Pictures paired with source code
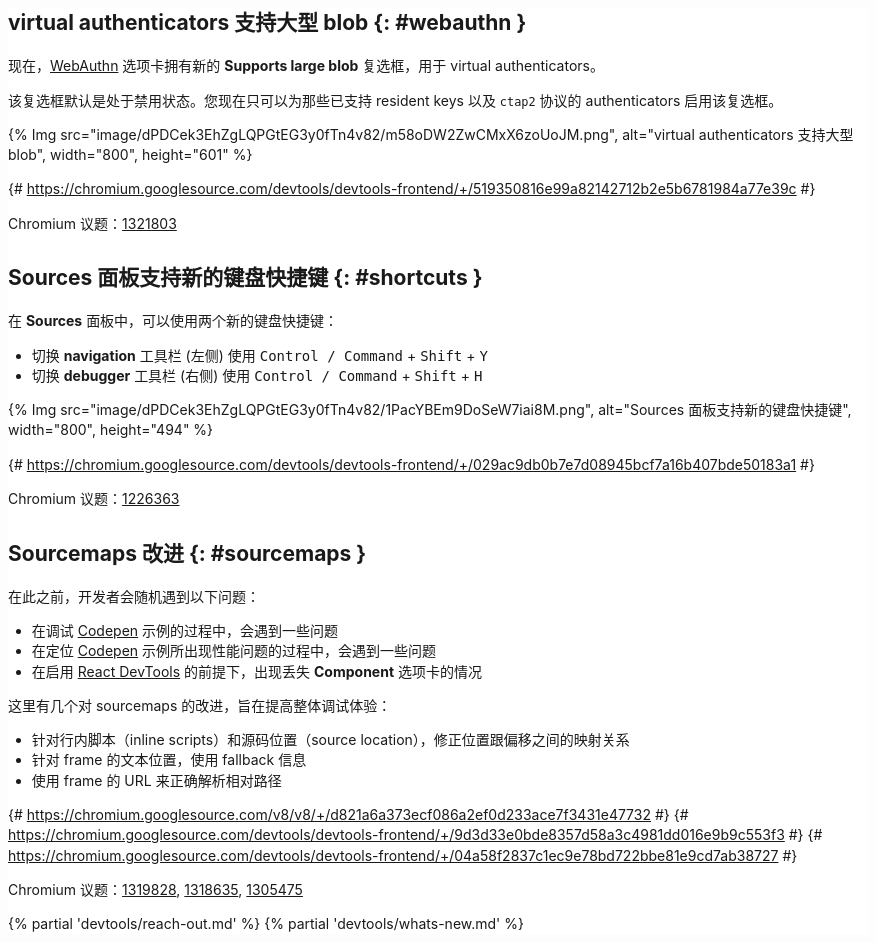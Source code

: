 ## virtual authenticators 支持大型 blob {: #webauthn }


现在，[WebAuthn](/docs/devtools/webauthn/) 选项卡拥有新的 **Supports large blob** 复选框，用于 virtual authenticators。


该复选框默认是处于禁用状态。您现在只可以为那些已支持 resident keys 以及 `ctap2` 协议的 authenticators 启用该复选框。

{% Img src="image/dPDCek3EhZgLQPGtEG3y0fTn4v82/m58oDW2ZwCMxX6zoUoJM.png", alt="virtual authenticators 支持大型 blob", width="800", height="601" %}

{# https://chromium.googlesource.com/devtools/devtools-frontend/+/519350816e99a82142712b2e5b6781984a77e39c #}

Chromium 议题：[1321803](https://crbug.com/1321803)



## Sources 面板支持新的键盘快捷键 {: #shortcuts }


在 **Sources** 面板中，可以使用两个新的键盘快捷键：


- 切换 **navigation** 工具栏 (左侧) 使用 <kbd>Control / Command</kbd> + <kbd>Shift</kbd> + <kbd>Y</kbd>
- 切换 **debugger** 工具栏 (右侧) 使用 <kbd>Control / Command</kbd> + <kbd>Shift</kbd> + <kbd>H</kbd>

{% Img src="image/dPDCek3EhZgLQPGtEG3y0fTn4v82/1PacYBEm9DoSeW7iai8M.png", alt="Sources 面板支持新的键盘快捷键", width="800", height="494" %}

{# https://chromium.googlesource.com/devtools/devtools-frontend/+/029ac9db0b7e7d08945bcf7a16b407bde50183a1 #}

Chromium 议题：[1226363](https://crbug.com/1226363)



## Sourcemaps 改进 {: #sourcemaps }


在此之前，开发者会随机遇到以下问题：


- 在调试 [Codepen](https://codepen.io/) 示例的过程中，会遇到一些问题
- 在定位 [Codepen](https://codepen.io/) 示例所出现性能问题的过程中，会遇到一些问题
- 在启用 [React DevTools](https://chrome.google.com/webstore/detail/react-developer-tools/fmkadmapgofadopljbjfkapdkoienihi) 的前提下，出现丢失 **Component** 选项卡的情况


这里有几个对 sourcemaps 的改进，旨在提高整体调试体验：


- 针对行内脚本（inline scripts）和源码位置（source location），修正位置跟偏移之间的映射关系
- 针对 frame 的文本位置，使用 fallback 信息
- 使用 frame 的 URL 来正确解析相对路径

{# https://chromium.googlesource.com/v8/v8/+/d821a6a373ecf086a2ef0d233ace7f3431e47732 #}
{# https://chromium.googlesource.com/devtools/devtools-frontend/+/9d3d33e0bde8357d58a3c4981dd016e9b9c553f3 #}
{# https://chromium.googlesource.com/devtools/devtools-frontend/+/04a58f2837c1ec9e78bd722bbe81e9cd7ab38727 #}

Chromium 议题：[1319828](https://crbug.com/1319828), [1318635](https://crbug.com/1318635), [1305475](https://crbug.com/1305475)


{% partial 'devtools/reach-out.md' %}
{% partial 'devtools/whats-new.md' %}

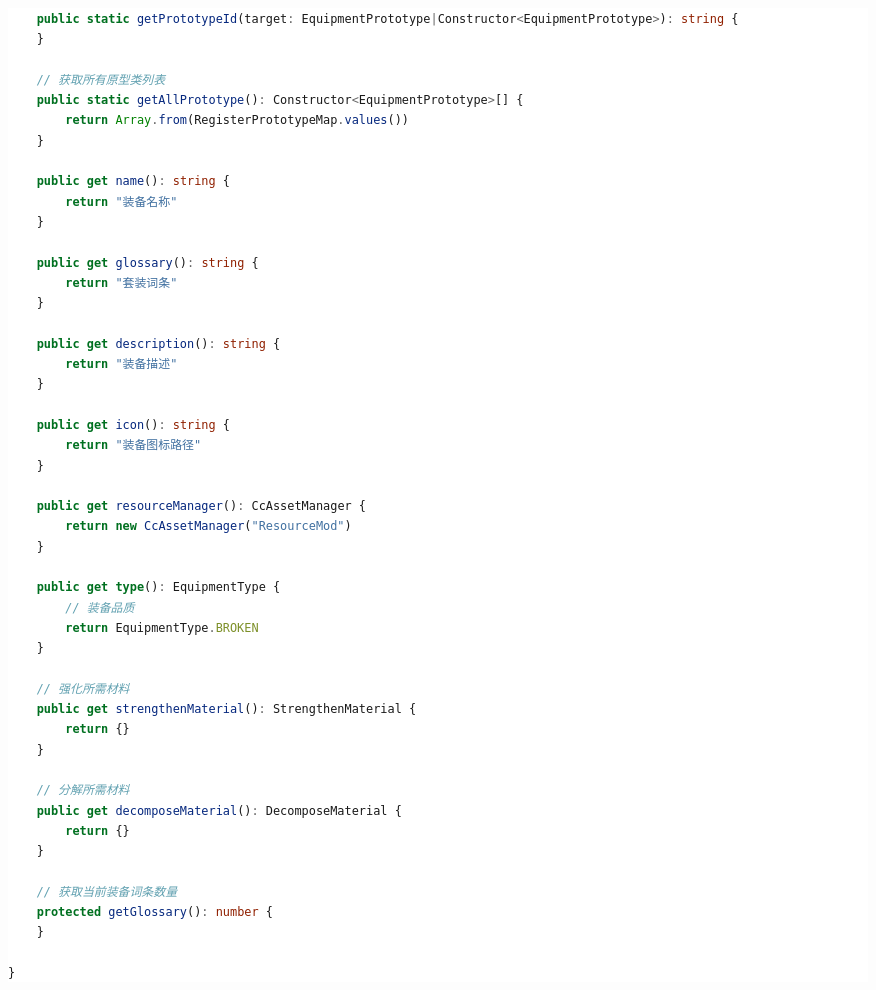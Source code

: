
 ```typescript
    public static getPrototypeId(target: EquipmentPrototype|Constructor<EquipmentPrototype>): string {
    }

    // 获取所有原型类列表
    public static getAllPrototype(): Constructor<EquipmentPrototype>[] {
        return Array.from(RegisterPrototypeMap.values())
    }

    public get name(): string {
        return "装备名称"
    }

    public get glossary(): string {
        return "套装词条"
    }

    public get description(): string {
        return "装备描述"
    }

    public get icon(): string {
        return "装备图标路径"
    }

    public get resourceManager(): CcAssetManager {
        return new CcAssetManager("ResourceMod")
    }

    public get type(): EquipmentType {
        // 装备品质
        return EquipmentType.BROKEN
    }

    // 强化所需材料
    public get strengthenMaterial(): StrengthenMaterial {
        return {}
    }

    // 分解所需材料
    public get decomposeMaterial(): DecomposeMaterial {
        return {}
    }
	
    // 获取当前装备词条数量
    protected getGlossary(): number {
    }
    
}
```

What is being asked: Look through the records for the string "CcAssetManager". Copy every line that has it.

Solution for this problem:
    public get resourceManager(): CcAssetManager {
        return new CcAssetManager("ResourceMod")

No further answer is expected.